• PROBLEM DETAILS: Search the listing for the string "signal". Copy every line that has it.

• DATA PROVIDED:
((
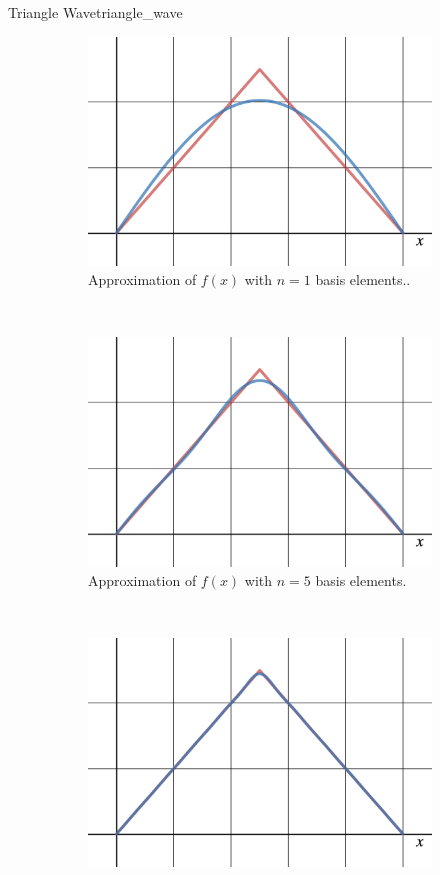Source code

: \begin{ex}{Triangle Wave}{triangle_wave}
	\begin{figure}[H]
	\centering
		\begin{subfigure}[h]{0.49\textwidth}
			\centering
			\includegraphics[width=.8\textwidth]{Figures_Part_5/triangle_n=1.png}
			\caption{Approximation of $f(x)$ with $n=1$ basis elements..}
		\end{subfigure}
		~
		\begin{subfigure}[h]{0.49\textwidth}
			\centering
			\includegraphics[width=.8\textwidth]{Figures_Part_5/triangle_n=5.png}
			\caption{Approximation of $f(x)$ with $n=5$ basis elements.}
		\end{subfigure}
		\\
		\begin{subfigure}[h]{0.49\textwidth}
			\centering
			\includegraphics[width=.8\textwidth]{Figures_Part_5/triangle_n=20.png}

\end{subfigure}
\end{figure}
\end{ex}
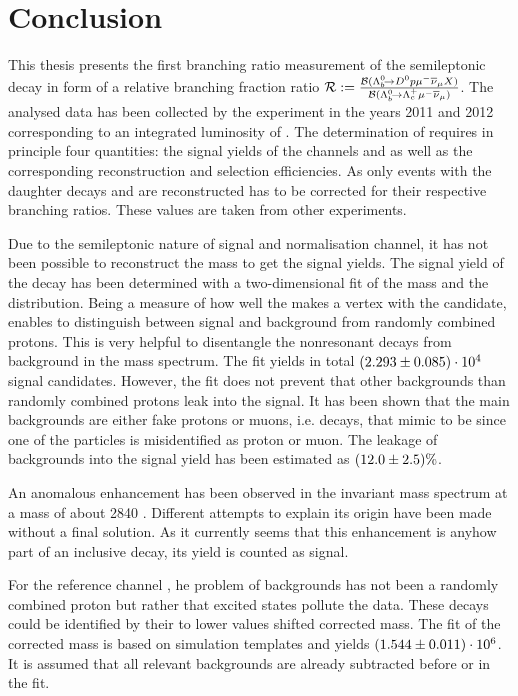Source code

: \chapter{Conclusion}
\label{sec:Conclusion}
This thesis presents the first branching ratio measurement of the semileptonic decay \LbToDpmunuX in form of a relative branching fraction ratio $\mathcal{R} := \frac{{\cal B}({{\Lambda}^0_{b}}\!\rightarrow {\ensuremath{{D}^0}}{\ensuremath{p}}{\ensuremath{\mu^-}}{\ensuremath{{\overline{\nu}}_\mu}} X)}{{\cal B}({{\Lambda}^0_{b}}\!\rightarrow {\ensuremath{{\Lambda}^+_{c}}}{\ensuremath{\mu^-}}{\ensuremath{{\overline{\nu}}_\mu}})}$.
The analysed data has been collected by the \lhcb experiment in the years 2011 and 2012 corresponding to an integrated luminosity of \intlum{3\invfb}.
The determination of \R requires in principle four quantities: the signal yields of the channels \LbToDpmunuX and \LbToLcmunu as well as the corresponding reconstruction and selection efficiencies.
As only events with the daughter decays \DToKpi and \LcTopKpi are reconstructed \R has to be corrected for their respective branching ratios.
These values are taken from other experiments.

Due to the semileptonic nature of signal and normalisation channel, it has not been possible to reconstruct the \Lb mass to get the signal yields.
The signal yield of the decay \LbToDpmunuX has been determined with a two-dimensional fit of the \Dz\proton mass and the \logIP distribution.
Being a measure of how well the \proton makes a vertex with the \Dz\mun candidate, \logIP enables to distinguish between signal and background from randomly combined protons.
This is very helpful to disentangle the nonresonant \LbToDpmunuX decays from background in the \Dz\proton mass spectrum.
The fit yields in total $(2.293 \pm 0.085)\cdot 10^{4}$ signal candidates.
However, the fit does not prevent that other backgrounds than randomly combined protons leak into the signal.
It has been shown that the main backgrounds are either fake protons or muons, i.e. decays, that mimic to be \LbToDpmunuX since one of the particles is misidentified as proton or muon.
The leakage of backgrounds into the signal yield has been estimated as $(12.0 \pm 2.5)\%$.

An anomalous enhancement has been observed in the invariant \Dz\proton mass spectrum at a mass of about 2840 \mev.
Different attempts to explain its origin have been made without a final solution.
As it currently seems that this enhancement is anyhow part of an inclusive \LbToDpmunuX decay, its yield is counted as signal.

For the reference channel \LbToLcmunu, he problem of backgrounds has not been a randomly combined proton but rather that excited \Lcstar states pollute the data.
These decays could be identified by their to lower values shifted corrected \Lb mass.
The fit of the corrected mass is based on simulation templates and yields $(1.544 \pm 0.011)\cdot 10^{6}$.
It is assumed that all relevant backgrounds are already subtracted before or in the fit.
))
• RESULT FOR THIS EXERCISE:
The determination of \R requires in principle four quantities: the signal yields of the channels \LbToDpmunuX and \LbToLcmunu as well as the corresponding reconstruction and selection efficiencies.
Due to the semileptonic nature of signal and normalisation channel, it has not been possible to reconstruct the \Lb mass to get the signal yields.
The signal yield of the decay \LbToDpmunuX has been determined with a two-dimensional fit of the \Dz\proton mass and the \logIP distribution.
Being a measure of how well the \proton makes a vertex with the \Dz\mun candidate, \logIP enables to distinguish between signal and background from randomly combined protons.
The fit yields in total $(2.293 \pm 0.085)\cdot 10^{4}$ signal candidates.
However, the fit does not prevent that other backgrounds than randomly combined protons leak into the signal.
The leakage of backgrounds into the signal yield has been estimated as $(12.0 \pm 2.5)\%$.
As it currently seems that this enhancement is anyhow part of an inclusive \LbToDpmunuX decay, its yield is counted as signal.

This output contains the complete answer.